Gli infoibamenti e la pulizia etnica contro gli italiani continuarono fino al 1947, quando, con il trattato di Parigi, la Jugoslavia ottenne ufficialmente i territori di Fiume, Zara, Pola e altri ancora, portando gradualmente alla cessazione dei massacri. L’Italia riacquistò il controllo di Trieste solo nell’ottobre 1954, ma dovette cedere l’Istria alla Jugoslavia, segnando la fine di un tragico periodo di violenza e spostamenti forzati.

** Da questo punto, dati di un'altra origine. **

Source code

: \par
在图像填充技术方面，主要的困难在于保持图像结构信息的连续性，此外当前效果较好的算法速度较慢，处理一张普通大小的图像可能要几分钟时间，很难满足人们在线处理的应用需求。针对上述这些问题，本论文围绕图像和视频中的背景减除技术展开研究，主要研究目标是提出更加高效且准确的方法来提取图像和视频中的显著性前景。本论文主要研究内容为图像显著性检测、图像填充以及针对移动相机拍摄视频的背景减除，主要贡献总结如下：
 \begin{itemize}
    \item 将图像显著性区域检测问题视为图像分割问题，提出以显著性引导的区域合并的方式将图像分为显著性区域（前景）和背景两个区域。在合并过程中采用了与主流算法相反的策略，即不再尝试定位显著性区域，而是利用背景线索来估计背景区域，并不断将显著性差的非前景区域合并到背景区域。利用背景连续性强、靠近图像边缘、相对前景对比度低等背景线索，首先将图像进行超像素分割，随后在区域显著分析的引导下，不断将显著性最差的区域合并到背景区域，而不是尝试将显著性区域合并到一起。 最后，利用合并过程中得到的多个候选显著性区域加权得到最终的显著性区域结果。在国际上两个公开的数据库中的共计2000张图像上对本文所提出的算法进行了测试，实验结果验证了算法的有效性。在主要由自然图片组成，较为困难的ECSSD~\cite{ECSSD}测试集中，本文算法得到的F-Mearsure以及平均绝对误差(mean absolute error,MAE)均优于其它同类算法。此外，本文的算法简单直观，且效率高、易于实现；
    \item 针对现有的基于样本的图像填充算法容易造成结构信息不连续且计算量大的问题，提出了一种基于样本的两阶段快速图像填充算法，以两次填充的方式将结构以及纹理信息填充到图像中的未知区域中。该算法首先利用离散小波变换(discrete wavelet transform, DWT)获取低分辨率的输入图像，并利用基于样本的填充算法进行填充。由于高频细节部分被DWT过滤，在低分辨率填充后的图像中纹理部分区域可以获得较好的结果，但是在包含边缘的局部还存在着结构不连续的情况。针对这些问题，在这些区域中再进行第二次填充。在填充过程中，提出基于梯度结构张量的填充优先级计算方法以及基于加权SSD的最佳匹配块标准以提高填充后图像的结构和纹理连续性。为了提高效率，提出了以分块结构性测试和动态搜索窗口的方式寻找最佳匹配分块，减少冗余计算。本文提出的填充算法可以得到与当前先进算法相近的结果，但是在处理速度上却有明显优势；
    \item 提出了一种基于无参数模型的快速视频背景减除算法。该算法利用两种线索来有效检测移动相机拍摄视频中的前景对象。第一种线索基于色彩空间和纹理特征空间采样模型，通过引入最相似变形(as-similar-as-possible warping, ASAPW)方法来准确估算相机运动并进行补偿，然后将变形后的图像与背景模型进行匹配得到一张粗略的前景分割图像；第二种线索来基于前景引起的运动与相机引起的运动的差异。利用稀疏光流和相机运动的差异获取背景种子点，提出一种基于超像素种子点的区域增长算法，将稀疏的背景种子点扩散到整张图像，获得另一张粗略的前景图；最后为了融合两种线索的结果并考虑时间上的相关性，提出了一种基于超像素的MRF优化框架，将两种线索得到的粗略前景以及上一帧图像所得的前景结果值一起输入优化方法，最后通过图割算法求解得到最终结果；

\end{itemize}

L’esodo giuliano-dalmata rappresenta una delle più grandi tragedie del dopoguerra italiano, con oltre 250.000 italiani che abbandonarono le loro case in Istria, Fiume e Dalmazia. Le testimonianze degli esuli raccontano di una fuga disperata, spesso con pochi beni personali, alla ricerca di sicurezza e di una nuova vita lontano dalla loro terra natale.
Memoria e riconoscimento
Per decenni, la vicenda delle foibe e dell’esodo istriano è stata trascurata dalla memoria collettiva italiana, fino a una “riscoperta” negli anni ’80 e ’90, che ha portato a un’intensificazione dell’attenzione mediatica e politica. Questo cambiamento ha visto un aumento della pubblicistica e delle iniziative politiche, spesso caratterizzate da interpretazioni divisive e strumentalizzate, che hanno inasprito il dibattito pubblico.
Nel 2004 in Italia è stato inoltre istituito il “Giorno del Ricordo”, che si tiene ogni anno il 10 febbraio e rappresenta un passo importante verso il riconoscimento ufficiale delle vittime delle foibe e degli esuli giuliano-dalmati. Questa giornata non solo serve a commemorare le vittime ma anche a promuovere una riflessione critica sulla storia, sull’importanza del ricordo e sulla necessità di un dialogo aperto e costruttivo tra le diverse memorie e identità che compongono l’Italia contemporanea.